- _WORK ORDER_:
Note each line in the data holding the string "werden" and report it.

━━ DATA LISTING ━━

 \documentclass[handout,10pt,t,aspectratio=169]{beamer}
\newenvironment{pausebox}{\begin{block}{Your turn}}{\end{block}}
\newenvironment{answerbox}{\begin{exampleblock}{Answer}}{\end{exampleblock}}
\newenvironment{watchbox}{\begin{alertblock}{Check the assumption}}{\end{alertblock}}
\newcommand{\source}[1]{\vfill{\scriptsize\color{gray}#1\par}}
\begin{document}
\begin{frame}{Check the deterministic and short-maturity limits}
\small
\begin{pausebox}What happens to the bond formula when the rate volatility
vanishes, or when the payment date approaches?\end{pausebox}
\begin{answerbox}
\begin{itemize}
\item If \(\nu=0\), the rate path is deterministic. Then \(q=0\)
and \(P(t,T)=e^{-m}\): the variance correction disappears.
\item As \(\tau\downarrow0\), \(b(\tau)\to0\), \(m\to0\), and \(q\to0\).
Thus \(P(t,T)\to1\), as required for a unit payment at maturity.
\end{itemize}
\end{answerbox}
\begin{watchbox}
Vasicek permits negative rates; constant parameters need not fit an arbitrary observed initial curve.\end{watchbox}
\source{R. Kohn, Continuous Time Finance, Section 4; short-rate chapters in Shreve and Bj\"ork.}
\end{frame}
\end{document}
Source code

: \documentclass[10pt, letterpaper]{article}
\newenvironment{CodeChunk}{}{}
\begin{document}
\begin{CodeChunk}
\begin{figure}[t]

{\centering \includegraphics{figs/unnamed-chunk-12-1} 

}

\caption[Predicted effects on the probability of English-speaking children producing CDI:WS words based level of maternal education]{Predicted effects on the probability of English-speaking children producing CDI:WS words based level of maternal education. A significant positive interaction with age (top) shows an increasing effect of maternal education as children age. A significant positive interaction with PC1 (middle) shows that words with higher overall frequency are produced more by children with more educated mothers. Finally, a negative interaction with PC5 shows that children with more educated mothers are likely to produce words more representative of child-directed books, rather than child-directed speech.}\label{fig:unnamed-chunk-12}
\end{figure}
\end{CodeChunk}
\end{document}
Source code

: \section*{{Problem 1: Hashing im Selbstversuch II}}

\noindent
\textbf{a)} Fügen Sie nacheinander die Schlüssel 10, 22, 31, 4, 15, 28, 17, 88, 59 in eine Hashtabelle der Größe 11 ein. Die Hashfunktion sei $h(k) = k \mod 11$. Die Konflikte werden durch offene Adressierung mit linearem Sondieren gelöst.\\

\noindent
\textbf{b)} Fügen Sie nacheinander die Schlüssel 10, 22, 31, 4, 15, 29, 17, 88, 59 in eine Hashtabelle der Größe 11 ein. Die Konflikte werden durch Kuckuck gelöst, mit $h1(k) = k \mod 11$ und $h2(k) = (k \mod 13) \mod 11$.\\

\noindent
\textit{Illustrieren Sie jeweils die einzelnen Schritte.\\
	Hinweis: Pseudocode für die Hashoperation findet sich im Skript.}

━━━

- _ANSWER SPACE_:
\textbf{a)} Fügen Sie nacheinander die Schlüssel 10, 22, 31, 4, 15, 28, 17, 88, 59 in eine Hashtabelle der Größe 11 ein. Die Hashfunktion sei $h(k) = k \mod 11$. Die Konflikte werden durch offene Adressierung mit linearem Sondieren gelöst.\\
\textbf{b)} Fügen Sie nacheinander die Schlüssel 10, 22, 31, 4, 15, 29, 17, 88, 59 in eine Hashtabelle der Größe 11 ein. Die Konflikte werden durch Kuckuck gelöst, mit $h1(k) = k \mod 11$ und $h2(k) = (k \mod 13) \mod 11$.\\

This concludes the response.